(Stored data)
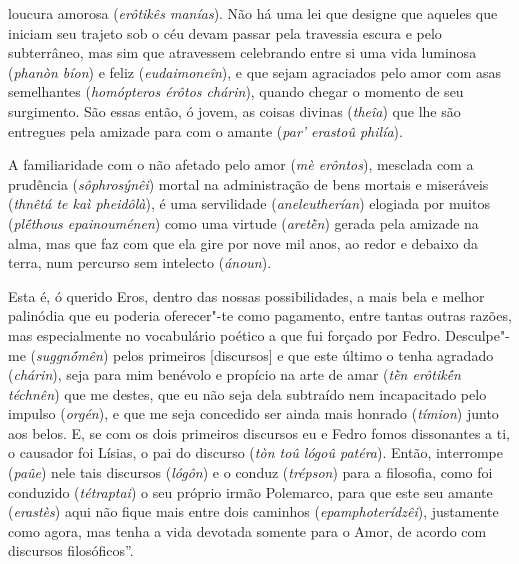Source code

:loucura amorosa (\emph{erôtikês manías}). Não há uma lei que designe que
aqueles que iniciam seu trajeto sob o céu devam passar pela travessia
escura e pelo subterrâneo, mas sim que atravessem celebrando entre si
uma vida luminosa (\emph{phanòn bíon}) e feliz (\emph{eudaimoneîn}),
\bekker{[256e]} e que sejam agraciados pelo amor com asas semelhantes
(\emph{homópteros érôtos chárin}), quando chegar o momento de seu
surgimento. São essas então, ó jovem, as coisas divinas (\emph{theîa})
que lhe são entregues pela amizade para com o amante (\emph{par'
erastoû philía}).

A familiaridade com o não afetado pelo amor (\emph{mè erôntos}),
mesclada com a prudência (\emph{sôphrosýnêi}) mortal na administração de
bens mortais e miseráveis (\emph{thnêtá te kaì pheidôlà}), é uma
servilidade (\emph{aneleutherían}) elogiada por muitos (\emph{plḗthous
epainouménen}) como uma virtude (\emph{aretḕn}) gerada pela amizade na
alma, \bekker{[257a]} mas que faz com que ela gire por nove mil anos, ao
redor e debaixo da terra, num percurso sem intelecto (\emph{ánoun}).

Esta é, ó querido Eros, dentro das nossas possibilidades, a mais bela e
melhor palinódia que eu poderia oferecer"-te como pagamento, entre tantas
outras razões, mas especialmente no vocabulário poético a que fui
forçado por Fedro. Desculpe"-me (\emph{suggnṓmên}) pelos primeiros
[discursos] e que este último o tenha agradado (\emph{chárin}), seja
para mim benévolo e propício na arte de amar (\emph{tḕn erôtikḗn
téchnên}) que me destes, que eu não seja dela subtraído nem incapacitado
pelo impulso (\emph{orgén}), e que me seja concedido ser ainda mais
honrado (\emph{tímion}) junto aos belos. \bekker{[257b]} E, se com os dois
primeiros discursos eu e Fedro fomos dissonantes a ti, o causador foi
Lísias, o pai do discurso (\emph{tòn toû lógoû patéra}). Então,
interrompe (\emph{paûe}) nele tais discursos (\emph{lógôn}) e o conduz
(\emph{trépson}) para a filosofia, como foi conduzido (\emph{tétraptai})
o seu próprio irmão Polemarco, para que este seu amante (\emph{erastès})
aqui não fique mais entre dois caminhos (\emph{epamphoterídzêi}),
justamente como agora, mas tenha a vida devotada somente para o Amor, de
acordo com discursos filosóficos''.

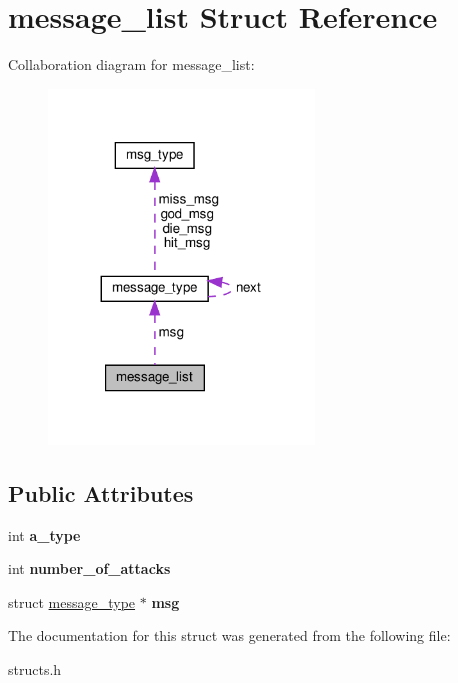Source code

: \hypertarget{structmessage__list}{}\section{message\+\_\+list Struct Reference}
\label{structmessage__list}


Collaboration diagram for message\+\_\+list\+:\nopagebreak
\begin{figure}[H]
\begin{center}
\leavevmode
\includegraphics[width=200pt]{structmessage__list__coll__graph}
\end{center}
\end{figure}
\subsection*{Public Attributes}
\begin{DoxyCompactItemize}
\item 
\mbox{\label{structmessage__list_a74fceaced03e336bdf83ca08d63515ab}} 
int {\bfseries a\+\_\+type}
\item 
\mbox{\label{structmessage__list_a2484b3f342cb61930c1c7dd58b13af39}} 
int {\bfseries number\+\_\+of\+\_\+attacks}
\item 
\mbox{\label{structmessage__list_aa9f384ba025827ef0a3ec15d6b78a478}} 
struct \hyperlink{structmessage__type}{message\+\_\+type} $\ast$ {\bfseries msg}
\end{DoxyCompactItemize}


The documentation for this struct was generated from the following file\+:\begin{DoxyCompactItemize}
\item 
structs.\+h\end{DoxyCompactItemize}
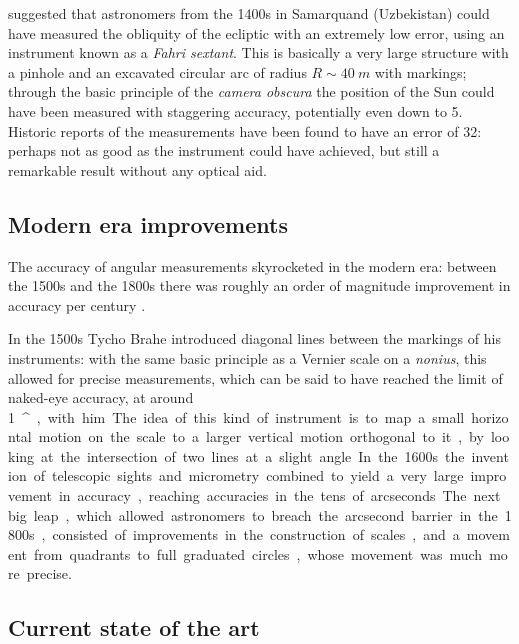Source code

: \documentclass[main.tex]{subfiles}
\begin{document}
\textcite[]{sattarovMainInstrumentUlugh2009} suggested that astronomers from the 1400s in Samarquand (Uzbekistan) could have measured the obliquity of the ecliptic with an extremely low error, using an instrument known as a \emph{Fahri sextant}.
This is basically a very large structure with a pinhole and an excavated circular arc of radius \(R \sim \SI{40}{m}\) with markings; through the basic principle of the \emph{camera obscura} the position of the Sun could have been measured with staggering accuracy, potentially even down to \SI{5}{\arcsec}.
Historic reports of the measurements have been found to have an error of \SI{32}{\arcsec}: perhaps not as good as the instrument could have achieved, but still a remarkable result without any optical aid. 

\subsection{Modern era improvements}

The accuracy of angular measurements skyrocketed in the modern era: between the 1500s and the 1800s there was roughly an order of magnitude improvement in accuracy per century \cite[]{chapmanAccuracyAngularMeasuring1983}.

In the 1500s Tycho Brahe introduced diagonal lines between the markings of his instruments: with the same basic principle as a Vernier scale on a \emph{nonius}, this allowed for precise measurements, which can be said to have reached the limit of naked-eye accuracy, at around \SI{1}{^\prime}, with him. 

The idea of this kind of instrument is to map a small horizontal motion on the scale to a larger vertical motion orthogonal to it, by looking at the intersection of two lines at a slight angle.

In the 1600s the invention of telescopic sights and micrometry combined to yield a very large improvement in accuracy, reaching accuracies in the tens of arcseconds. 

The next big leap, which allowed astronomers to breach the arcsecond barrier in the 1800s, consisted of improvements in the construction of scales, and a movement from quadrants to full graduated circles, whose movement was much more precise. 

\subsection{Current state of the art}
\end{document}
(End Stored data)
(Stored data)
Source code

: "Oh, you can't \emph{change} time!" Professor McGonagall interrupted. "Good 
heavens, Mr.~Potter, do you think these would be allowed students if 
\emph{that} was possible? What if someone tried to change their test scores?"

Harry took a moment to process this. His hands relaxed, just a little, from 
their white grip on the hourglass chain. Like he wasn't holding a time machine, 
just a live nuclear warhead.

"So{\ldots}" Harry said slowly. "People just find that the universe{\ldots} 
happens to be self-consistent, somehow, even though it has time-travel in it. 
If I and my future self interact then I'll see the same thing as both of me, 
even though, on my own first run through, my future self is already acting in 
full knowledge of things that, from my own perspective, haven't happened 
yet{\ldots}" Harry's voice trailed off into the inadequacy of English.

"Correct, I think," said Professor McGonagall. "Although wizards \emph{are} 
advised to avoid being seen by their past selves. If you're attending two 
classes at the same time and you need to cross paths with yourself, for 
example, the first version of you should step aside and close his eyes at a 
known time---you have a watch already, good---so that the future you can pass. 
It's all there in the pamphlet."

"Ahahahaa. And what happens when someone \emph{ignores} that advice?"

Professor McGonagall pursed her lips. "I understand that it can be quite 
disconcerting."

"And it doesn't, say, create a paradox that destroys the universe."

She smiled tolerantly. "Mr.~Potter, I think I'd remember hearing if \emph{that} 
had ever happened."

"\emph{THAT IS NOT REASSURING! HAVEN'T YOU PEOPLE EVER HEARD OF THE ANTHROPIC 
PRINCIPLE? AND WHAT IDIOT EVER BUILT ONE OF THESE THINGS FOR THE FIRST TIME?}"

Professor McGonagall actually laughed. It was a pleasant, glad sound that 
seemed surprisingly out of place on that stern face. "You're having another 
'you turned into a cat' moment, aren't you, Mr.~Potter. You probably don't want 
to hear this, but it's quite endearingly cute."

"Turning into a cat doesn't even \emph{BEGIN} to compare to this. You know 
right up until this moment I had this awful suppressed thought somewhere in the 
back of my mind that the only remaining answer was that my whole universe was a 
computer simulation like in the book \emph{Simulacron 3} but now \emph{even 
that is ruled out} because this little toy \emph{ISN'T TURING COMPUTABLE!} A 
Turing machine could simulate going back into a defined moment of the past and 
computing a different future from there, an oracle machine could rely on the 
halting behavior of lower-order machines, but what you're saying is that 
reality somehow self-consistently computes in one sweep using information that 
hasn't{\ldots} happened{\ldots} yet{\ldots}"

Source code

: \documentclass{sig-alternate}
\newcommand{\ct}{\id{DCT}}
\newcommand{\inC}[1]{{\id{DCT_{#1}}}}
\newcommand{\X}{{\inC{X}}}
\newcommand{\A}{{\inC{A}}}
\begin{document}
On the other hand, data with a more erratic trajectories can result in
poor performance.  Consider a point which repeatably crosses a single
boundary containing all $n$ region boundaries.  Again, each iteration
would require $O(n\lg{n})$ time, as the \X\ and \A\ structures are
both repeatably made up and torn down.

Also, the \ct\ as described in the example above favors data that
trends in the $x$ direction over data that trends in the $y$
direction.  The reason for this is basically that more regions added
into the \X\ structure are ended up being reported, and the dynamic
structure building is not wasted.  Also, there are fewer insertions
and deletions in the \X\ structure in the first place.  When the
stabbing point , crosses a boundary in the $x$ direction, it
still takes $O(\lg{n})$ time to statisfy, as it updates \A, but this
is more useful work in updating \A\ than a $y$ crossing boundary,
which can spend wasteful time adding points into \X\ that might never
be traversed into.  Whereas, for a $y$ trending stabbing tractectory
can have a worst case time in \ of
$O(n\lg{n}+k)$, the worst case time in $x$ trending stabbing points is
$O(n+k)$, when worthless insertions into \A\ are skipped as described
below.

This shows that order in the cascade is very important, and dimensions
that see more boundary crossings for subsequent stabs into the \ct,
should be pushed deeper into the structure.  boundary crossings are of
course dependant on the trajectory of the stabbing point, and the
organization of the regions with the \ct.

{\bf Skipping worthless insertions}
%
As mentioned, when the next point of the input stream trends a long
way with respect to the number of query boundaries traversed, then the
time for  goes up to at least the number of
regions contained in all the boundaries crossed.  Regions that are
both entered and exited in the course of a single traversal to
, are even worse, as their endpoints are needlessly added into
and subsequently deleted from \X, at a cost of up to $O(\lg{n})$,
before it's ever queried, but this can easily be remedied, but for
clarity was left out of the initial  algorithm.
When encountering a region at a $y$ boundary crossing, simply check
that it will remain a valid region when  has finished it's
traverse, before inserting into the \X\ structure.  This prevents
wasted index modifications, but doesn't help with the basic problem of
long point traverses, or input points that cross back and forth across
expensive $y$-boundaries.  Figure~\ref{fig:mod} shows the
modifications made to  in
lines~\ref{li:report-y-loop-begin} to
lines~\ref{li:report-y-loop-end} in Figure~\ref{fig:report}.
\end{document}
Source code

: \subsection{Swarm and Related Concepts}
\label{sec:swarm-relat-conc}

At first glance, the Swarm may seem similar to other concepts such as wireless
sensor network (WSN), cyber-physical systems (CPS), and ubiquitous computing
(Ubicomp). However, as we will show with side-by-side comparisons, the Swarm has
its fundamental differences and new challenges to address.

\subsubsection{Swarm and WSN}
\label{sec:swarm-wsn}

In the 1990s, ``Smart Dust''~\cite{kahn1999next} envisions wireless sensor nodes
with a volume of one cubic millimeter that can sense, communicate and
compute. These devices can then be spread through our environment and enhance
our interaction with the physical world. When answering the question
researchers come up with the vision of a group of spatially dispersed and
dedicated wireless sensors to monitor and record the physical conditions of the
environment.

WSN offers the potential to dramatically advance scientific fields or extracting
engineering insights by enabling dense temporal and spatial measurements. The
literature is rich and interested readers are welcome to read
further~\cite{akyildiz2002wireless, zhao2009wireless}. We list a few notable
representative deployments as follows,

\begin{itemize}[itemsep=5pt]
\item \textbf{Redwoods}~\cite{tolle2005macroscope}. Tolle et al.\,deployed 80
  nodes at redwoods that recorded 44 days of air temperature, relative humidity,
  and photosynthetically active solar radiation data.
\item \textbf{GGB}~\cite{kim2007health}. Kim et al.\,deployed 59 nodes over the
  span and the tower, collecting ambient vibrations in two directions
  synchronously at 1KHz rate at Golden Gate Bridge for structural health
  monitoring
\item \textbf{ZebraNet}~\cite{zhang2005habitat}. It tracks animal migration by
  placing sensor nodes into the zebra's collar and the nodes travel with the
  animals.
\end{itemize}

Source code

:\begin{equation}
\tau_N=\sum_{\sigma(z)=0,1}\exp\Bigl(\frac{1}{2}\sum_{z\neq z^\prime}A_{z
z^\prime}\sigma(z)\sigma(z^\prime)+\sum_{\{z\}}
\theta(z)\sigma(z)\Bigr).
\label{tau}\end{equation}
(End Stored data)
(Stored data)
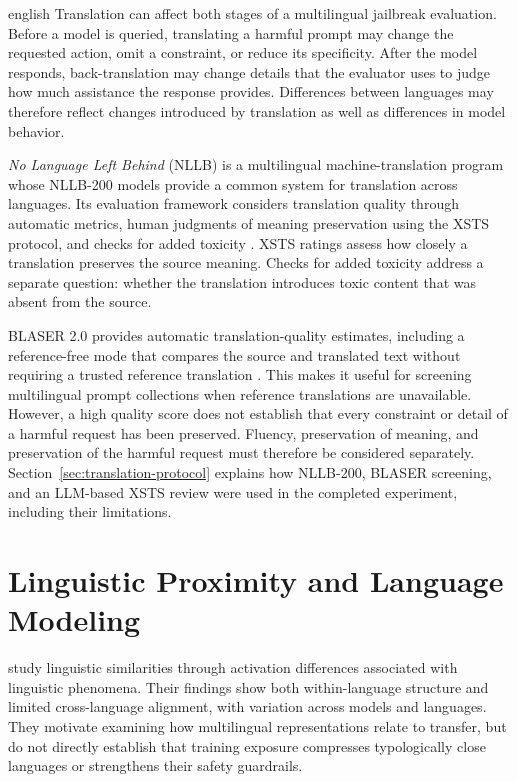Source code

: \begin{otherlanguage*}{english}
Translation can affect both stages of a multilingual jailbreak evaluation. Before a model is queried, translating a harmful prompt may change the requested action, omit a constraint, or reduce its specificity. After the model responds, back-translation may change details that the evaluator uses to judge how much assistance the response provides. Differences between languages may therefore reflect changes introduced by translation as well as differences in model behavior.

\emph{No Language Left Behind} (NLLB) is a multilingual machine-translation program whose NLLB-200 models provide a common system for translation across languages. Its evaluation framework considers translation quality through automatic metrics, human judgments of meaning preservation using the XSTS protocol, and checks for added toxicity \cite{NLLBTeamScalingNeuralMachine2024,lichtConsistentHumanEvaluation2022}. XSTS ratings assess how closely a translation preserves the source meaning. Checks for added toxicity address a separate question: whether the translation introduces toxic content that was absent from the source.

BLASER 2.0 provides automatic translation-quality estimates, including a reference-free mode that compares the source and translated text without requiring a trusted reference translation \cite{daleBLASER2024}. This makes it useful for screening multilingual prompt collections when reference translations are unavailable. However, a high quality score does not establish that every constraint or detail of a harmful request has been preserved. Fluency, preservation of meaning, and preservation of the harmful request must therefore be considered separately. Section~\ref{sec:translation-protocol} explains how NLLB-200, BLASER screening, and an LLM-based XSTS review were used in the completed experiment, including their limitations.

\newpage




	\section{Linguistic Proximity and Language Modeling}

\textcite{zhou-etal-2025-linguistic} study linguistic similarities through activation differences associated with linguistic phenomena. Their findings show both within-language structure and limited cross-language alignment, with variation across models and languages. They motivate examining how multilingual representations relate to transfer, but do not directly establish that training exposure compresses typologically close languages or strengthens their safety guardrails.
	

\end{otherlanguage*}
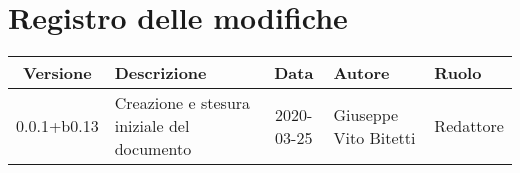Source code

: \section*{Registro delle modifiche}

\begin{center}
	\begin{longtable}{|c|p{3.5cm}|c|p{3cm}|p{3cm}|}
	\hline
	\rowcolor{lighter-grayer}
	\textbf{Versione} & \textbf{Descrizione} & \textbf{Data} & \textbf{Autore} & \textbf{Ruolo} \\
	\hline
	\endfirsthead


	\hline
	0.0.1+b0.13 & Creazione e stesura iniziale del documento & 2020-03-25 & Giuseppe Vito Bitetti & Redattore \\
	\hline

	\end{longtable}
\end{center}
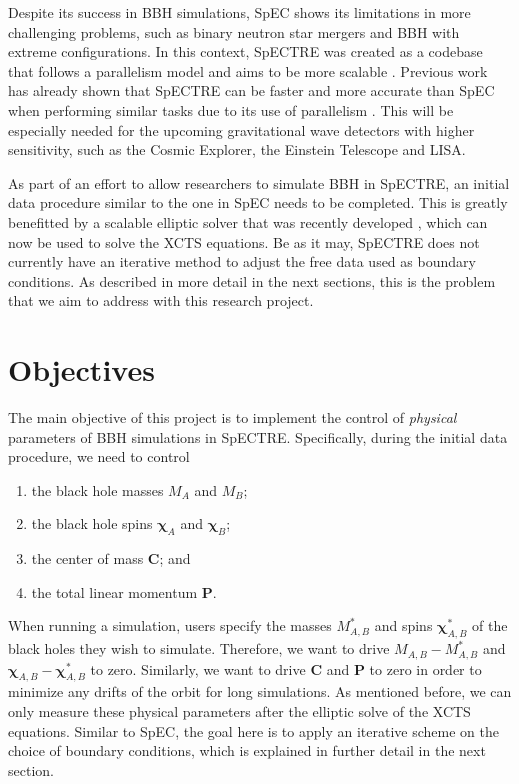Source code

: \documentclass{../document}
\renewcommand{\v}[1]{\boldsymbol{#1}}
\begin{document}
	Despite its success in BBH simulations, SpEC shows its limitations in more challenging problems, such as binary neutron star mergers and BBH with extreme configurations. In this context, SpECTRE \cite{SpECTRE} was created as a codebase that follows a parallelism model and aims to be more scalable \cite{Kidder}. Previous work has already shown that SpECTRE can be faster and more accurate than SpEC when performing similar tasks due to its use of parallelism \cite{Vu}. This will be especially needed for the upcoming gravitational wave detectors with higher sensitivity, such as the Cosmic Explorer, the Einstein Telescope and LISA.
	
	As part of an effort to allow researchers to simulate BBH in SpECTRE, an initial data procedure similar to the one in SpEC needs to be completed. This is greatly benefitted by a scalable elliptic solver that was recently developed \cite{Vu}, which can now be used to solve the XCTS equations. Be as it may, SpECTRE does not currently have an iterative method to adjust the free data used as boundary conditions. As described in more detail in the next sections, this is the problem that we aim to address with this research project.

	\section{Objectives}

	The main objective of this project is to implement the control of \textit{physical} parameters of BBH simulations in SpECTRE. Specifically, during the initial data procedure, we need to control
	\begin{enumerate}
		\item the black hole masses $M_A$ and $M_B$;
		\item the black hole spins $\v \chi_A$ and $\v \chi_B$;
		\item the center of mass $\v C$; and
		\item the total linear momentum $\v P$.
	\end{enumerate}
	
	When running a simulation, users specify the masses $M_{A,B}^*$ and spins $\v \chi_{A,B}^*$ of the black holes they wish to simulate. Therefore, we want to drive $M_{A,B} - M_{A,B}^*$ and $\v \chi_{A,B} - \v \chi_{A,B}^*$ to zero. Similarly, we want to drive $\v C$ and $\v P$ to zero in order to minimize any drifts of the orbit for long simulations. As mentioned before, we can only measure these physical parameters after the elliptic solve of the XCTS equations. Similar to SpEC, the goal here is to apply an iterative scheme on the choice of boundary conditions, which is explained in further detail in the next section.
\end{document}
(End Stored data)
Work to complete
Among the lines above, find the one with "com os dois" and the one with "nele tais discursos". Quote both and everything between them, exactly.

Task response
honrado (\emph{tímion}) junto aos belos. \bekker{[257b]} E, se com os dois
primeiros discursos eu e Fedro fomos dissonantes a ti, o causador foi
Lísias, o pai do discurso (\emph{tòn toû lógoû patéra}). Então,
interrompe (\emph{paûe}) nele tais discursos (\emph{lógôn}) e o conduz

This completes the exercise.